- Opening Delimiter -

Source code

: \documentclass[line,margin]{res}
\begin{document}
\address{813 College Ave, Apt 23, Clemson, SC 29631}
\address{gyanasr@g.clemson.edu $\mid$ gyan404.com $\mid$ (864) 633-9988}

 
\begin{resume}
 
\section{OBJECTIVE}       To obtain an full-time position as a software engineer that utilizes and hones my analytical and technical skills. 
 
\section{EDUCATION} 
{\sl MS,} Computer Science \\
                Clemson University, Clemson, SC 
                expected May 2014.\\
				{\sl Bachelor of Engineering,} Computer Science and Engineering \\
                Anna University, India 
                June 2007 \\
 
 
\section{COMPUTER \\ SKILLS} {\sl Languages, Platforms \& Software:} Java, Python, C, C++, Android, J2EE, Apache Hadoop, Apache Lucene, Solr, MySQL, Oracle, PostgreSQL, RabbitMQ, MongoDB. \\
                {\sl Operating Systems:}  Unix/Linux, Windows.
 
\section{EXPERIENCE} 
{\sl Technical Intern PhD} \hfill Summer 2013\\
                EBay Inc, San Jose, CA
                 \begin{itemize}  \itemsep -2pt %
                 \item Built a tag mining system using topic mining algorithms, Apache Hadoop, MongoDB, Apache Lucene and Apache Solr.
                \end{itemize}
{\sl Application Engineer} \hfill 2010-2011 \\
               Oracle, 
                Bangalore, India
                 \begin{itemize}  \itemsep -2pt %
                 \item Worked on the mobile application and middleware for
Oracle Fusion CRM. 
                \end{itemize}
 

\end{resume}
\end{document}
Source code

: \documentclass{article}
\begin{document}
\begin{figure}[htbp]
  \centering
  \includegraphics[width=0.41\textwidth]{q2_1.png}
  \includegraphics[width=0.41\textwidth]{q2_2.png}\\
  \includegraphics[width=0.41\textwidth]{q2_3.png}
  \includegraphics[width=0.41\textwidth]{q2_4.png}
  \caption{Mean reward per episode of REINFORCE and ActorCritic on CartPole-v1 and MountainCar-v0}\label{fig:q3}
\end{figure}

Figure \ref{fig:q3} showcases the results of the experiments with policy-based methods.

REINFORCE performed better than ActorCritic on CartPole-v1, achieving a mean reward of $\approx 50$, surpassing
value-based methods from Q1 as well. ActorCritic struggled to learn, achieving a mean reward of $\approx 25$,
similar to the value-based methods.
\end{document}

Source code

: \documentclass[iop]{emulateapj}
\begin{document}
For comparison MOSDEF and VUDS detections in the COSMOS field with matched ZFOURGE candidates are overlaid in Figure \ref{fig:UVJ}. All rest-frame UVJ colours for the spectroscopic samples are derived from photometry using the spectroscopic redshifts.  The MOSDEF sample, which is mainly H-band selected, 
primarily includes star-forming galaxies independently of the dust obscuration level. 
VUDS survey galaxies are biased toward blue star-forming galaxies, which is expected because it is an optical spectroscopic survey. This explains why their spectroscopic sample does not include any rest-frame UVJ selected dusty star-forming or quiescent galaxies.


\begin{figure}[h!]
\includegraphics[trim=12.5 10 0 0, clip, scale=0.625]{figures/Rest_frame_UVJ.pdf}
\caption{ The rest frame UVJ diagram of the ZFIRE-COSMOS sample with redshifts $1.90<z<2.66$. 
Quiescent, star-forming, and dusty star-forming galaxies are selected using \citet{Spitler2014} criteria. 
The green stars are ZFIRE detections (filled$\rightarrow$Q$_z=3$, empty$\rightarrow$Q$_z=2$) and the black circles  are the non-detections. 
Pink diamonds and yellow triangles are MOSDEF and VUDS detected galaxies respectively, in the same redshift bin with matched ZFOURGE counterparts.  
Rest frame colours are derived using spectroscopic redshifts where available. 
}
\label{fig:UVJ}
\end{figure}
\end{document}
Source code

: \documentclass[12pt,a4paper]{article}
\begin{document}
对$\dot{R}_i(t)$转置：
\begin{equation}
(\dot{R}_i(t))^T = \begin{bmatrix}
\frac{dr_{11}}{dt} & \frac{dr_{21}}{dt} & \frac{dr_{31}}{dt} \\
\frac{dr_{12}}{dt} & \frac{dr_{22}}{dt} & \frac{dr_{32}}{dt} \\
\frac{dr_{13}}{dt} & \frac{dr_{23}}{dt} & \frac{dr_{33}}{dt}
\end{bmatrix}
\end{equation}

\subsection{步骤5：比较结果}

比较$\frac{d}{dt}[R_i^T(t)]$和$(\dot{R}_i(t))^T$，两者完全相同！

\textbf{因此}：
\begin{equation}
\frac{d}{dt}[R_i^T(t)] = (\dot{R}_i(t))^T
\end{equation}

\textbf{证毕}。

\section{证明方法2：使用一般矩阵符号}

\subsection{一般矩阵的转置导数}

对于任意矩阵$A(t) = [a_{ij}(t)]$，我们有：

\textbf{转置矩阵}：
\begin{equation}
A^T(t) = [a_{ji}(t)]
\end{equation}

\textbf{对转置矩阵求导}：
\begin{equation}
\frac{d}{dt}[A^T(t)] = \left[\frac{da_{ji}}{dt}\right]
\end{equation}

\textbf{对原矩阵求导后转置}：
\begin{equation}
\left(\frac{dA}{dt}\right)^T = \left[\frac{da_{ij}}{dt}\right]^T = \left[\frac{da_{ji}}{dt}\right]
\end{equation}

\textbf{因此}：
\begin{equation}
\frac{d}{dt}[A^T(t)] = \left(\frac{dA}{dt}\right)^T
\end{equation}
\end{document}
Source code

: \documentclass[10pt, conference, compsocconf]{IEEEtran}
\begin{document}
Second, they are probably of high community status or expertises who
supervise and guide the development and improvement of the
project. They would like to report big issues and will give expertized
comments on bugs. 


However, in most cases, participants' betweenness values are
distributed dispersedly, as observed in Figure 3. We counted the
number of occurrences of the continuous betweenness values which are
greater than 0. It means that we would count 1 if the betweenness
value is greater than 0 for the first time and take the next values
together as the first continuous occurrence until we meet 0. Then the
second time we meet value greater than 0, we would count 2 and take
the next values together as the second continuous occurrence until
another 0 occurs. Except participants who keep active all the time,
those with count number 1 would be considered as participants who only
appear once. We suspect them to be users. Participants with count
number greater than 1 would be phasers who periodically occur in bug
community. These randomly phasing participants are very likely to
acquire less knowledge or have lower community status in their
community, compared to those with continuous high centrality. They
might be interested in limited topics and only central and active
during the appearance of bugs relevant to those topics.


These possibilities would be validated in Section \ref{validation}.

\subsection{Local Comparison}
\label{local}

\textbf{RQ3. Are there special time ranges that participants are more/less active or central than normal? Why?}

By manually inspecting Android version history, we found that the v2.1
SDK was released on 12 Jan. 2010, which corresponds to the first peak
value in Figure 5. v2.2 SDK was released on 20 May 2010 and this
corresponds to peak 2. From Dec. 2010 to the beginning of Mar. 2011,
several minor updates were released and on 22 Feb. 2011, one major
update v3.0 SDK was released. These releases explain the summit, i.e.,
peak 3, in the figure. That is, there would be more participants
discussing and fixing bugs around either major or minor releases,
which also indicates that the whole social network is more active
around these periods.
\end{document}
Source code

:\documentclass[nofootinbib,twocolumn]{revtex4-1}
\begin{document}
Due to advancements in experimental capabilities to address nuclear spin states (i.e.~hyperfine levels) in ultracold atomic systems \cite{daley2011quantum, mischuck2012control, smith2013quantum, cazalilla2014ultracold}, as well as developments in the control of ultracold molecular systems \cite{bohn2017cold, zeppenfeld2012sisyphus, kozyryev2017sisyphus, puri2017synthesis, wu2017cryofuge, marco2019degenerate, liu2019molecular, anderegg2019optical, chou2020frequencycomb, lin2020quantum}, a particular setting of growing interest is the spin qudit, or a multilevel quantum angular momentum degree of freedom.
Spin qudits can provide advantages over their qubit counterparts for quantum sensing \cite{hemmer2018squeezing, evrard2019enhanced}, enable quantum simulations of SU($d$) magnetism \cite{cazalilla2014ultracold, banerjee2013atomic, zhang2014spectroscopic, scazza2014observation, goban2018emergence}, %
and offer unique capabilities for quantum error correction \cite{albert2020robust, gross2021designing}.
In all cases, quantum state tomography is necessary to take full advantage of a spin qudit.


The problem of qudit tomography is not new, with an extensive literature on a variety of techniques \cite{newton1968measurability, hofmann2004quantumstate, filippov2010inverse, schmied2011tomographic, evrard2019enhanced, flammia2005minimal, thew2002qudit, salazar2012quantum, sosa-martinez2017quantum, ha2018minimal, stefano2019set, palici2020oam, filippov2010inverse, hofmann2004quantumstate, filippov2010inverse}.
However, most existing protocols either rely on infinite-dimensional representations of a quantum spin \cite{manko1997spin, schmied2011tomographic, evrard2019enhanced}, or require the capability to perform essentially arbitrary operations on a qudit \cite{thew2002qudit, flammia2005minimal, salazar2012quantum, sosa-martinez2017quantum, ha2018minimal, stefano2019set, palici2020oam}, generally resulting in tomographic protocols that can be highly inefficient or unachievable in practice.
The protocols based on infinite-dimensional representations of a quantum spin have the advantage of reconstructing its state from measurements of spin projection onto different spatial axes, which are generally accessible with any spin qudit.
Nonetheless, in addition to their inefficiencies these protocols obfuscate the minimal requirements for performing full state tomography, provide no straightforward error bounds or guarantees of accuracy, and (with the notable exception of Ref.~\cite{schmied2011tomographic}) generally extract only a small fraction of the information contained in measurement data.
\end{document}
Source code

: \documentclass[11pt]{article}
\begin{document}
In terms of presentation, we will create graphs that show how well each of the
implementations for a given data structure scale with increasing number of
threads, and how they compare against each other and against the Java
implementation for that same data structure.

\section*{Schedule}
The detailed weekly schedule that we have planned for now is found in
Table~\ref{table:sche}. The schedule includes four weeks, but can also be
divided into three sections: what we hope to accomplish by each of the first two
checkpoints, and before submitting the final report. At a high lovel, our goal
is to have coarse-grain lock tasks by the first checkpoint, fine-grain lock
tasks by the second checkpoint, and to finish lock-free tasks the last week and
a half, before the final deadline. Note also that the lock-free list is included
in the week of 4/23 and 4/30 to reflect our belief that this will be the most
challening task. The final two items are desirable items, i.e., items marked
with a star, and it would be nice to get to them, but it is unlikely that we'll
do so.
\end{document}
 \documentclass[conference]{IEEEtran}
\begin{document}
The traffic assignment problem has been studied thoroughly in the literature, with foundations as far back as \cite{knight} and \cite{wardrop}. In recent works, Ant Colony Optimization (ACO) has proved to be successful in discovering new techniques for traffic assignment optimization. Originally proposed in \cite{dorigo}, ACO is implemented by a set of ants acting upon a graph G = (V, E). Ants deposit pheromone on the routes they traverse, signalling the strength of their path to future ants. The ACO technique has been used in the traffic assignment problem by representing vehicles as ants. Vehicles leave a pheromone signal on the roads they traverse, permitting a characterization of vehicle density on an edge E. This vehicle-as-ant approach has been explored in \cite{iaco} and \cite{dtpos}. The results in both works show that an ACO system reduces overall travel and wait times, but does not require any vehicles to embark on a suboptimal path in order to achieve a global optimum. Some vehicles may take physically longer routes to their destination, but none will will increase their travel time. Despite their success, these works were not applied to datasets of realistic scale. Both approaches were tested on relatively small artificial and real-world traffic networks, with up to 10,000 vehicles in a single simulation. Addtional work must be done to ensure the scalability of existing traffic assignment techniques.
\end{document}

- Closing Delimiter -

Nothing but the lines from the start of the data above through the line with "expected May 2014.\\" should appear in your answer, copied exactly.

-- Final answer --
Source code

: \documentclass[line,margin]{res}
\begin{document}
\address{813 College Ave, Apt 23, Clemson, SC 29631}
\address{gyanasr@g.clemson.edu $\mid$ gyan404.com $\mid$ (864) 633-9988}

 
\begin{resume}
 
\section{OBJECTIVE}       To obtain an full-time position as a software engineer that utilizes and hones my analytical and technical skills. 
 
\section{EDUCATION} 
{\sl MS,} Computer Science \\
                Clemson University, Clemson, SC 
                expected May 2014.\\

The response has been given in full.